Il numero di centrali a carbone in via di realizzazione nel mondo ha registrato un forte decremento nel 2016, principalmente per l’instabilità della politica industriale di alcuni Paesi asiatici. È quanto emerge dal nuovo rapporto “Boom and Bust 2017: Tracking The Global Coal Plant Pipeline”, realizzato da Greenpeace, Sierra Club e CoalSwarm, e giunto alla sua terza edizione annuale. Secondo il rapporto, l’effetto congiunto del rallentamento nella costruzione di nuovi impianti e della dismissione di parte della flotta di quelli operativi apre alla possibilità di contenere l’aumento delle temperature medie globali nei 2 gradi centigradi, a patto che i Paesi coinvolti nell’”economia del carbone” proseguano in questa direzione.
Il declino dell’economia del carbone si articola in una riduzione del 48 per cento nelle attività che precedono l’inizio della costruzione delle centrali (realizzazione dei progetti, richiesta di permessi, attività finanziarie dedicate), in una riduzione del 62 per cento nell’avvio di nuovi cantieri e in un decremento dell’85 per cento nel rilascio di nuovi permessi in Cina. Questo andamento è dovuto principalmente a due fattori: ai provvedimenti restrittivi adottati dalle autorità centrali cinesi nella concessione di autorizzazioni alla realizzazione di nuovi impianti; ai tagli di budget degli investitori che operano in India. In questi due Paesi, al momento, sono stati congelati più di 100 progetti di nuove centrali.
Oltre al declino dei trend di costruzione di nuovi impianti, lo studio rivela anche la cifra record di 64 GW di potenza installata a carbone dismessi nel 2015 e nel 2016, principalmente nell’Unione europea e negli Stati Uniti: l’equivalente di circa 120 grandi centrali. «Il 2016 rappresenta un autentico punto di svolta per il clima», commenta Lauri Myllyvirta, responsabile della campagna globale Carbone e Inquinamento atmosferico per Greenpeace e co-autore del rapporto. «La Cina, ad esempio, ha fermato la realizzazione di molte nuove centrali a carbone dopo che la fortissima crescita delle energie rinnovabili in quel Paese le ha rese superflue per il sistema energetico.
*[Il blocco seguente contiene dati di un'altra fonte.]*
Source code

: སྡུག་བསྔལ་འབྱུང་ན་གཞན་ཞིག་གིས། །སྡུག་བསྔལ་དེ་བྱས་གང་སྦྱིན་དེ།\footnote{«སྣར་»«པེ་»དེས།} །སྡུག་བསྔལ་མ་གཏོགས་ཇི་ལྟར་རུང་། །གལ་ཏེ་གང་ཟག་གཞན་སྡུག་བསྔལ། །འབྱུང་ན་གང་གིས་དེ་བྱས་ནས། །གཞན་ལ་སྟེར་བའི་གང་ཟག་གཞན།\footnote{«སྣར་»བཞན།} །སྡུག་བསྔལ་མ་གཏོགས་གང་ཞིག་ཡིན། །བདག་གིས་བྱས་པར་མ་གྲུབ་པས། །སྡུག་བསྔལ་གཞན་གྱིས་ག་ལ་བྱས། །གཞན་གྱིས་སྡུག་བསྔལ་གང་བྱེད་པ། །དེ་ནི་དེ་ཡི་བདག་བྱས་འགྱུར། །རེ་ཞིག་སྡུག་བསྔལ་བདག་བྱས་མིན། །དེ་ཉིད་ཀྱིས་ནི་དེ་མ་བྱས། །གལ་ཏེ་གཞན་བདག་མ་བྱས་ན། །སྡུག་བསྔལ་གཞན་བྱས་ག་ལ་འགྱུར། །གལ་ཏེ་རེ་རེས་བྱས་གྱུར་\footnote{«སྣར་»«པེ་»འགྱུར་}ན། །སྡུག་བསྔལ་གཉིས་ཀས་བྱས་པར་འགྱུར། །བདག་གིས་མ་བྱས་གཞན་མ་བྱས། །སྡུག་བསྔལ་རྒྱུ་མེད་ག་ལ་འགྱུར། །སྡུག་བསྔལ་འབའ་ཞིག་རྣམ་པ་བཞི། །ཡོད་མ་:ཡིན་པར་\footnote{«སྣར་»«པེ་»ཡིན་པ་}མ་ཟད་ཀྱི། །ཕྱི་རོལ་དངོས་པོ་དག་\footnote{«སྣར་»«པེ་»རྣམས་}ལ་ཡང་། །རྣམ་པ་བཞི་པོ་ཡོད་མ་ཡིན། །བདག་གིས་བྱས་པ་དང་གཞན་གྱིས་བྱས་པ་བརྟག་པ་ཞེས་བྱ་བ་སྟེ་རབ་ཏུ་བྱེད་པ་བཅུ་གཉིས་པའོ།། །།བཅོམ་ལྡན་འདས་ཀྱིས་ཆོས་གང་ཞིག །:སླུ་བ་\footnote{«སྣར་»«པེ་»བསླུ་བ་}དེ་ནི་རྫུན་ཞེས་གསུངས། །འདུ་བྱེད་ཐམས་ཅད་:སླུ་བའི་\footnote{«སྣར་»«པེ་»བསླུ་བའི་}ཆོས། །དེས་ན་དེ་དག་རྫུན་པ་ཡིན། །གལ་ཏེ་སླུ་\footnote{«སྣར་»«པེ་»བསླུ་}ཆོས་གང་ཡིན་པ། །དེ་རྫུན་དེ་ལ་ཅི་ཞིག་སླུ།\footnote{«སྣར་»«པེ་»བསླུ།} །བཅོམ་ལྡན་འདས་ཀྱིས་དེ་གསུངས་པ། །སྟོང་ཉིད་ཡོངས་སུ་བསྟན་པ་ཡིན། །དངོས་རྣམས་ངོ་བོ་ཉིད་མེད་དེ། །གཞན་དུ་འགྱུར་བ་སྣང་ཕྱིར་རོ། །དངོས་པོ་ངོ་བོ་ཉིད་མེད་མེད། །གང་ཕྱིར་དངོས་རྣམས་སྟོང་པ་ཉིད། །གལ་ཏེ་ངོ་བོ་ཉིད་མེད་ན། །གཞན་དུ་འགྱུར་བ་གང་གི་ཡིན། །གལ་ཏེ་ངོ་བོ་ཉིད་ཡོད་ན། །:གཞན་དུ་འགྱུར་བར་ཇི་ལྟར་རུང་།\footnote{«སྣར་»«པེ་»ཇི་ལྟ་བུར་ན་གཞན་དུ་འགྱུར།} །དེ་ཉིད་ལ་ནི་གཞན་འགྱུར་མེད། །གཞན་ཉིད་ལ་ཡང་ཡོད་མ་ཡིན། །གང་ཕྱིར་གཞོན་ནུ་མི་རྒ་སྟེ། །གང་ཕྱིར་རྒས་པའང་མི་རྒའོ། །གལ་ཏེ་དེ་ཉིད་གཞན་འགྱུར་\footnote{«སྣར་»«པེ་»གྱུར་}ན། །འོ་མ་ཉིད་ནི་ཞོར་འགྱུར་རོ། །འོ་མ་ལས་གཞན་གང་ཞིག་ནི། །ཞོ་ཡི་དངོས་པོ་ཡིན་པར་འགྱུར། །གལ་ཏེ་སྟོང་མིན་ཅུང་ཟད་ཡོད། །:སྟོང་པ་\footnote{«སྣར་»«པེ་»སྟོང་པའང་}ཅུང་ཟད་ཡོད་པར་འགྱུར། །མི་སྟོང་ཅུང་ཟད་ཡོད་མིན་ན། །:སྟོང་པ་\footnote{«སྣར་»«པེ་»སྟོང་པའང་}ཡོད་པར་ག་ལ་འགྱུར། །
Dal 2013, le energie pulite hanno in pratica colmato il deficit energetico cinese».
Sempre nel 2016, gli Stati Uniti e il Regno Unito hanno registrato un forte decremento delle emissioni, grazie al ritiro dalla produzione di molte centrali a carbone. Anche il Belgio e l’Ontario hanno chiuso la loro ultima centrale, mentre tre Stati del G8 hanno annunciato una data ultima per il phase out della fonte più nociva per il clima. «Il trend che emerge da questo rapporto ricalca la situazione del nostro Paese», dichiara Andrea Boraschi, responsabile della campagna Energia e Clima di Greenpeace in Italia. «L’età del carbone non si è conclusa, ma si vanno dismettendo le centrali più obsolete. E soprattutto non vi sono progetti per la realizzazione di nuovi impianti. L’ultimo che si minacciava di voler realizzare, a Saline Joniche, è stato definitivamente cancellato. Ma il nostro governo, al contrario di altri, non trova il coraggio di indicare una data ultima per l’uscita dal carbone: è il sintomo più evidente, questo, della mancanza di una strategia energetica veramente orientata al futuro e alla salvaguardia del clima», conclude Boraschi. In un quadro complessivamente molto positivo, nel rapporto emergono alcuni Paesi che non stanno investendo nelle energie rinnovabili e che sono invece fortemente impegnati a realizzare nuovi impianti a carbone: Giappone, Corea del Sud, Indonesia, Vietnam e Turchia.